3. Corta de raíz el consumo de azúcares y carbohidratos

Los azúcares y los carbohidratos refinados son el mayor enemigo de una alimentación saludable. Reducir su consumo a la mínima expresión es la forma más rápida de adelgazar y uno de los pilares fundamentales de la terapia de choque tras los excesos veraniegos.

4.  Sigue la regla del 80-20

Las dietas demasiado estrictas nunca funcionan. Una buena forma para asegurarnos de que nuestra desintoxicación sea un éxito es que cumplamos con ella al menos en un 80% de las comidas. Seguir una dieta muy estricta durante todo el tiempo es casi imposible, pero si logramos saltárnosla sólo en el 20% de las comidas, sus beneficios seguirán siendo importantes. Cuando comemos de forma saludable el 80% del tiempo, nuestro cuerpo funcionará como una máquina bien engrasada y los excesos en los que podamos incurrir tendrán un impacto inferior sobre nuestro organismo.

5. Bebe mucha agua

Se necesita mucha agua para eliminar las toxinas que acumulamos en nuestro cuerpo. ¿Cuánta? Tenemos siempre en mente la idea de que lo ideal es beber 2 litros al día pero debemos tener en cuenta que cuando hace calor debemos beber más, así como cuando hacemos deporte, y la ingesta debe variar en función de nuestra envergadura: cuanto más pesemos más agua necesitaremos. En general, no obstante, la ingesta nunca debe ser menor a 1,5 litros diarios.

6. Haz ejercicio con moderación

Aunque a la hora de plantearnos una dieta desintoxicante ligera como la que propone Sass podemos seguir haciendo ejercicio, nuestra ingesta de calorías debe ser acorde a lo que gastemos.
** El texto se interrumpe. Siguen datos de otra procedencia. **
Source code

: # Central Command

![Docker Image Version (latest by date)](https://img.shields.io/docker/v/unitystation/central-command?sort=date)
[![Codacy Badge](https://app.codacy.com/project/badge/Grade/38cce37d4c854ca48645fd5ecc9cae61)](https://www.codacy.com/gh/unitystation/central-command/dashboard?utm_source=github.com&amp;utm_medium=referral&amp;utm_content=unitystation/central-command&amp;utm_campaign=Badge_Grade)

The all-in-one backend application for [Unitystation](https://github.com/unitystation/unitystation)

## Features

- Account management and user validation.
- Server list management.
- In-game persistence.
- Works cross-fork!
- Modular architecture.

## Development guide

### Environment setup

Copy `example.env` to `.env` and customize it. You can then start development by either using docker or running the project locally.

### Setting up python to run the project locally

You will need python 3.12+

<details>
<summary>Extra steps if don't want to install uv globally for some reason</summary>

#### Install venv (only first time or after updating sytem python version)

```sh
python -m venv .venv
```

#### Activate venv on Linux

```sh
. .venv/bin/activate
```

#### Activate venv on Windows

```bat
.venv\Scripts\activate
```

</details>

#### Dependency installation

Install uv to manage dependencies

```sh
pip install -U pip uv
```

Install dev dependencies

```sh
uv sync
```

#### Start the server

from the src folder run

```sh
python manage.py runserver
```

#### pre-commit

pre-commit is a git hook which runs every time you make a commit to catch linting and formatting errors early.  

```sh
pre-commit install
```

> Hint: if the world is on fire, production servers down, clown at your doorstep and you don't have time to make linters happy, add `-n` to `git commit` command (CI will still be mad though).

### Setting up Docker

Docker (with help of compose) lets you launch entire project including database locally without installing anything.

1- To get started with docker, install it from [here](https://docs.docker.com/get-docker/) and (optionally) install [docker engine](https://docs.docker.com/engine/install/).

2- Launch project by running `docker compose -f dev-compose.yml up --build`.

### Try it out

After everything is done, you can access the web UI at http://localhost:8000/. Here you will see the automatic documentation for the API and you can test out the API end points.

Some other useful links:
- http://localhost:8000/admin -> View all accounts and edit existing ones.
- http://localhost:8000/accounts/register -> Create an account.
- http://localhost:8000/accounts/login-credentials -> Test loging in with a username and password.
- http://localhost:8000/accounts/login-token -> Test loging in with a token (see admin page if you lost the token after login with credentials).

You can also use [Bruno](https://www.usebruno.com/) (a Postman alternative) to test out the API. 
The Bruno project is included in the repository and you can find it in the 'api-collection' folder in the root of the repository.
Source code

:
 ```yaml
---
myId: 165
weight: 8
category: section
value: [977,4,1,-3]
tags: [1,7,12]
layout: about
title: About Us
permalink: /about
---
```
Mantener un plan de entrenamiento con una alimentación limitada puede acarrear serios problemas, pues una dieta de este tipo no aporta el combustible adicional necesario para hacer deporte. Lo mejor es que aumentemos nuestra ingesta los días que hagamos más ejercicio y no nos planteemos objetivos de entrenamiento muy ambiciosos mientras seguimos una dieta de este tipo.

7. Elimina los alérgenos de tu dieta

Una de las principales ventajas de reducir nuestra dieta a la mínima expresión durante un tiempo es que podremos comprobar si algunos de los alimentos que tomamos habitualmente nos provocan alergia. Al seguir una dieta de este tipo nos será más sencillo identificar las comidas que nos sientan mal, o sobre las que tengamos sospechas, y podremos preguntar a nuestro médico al respecto (si todos los días comes de todo es muy difícil que descubras si algo te está provocando alergia).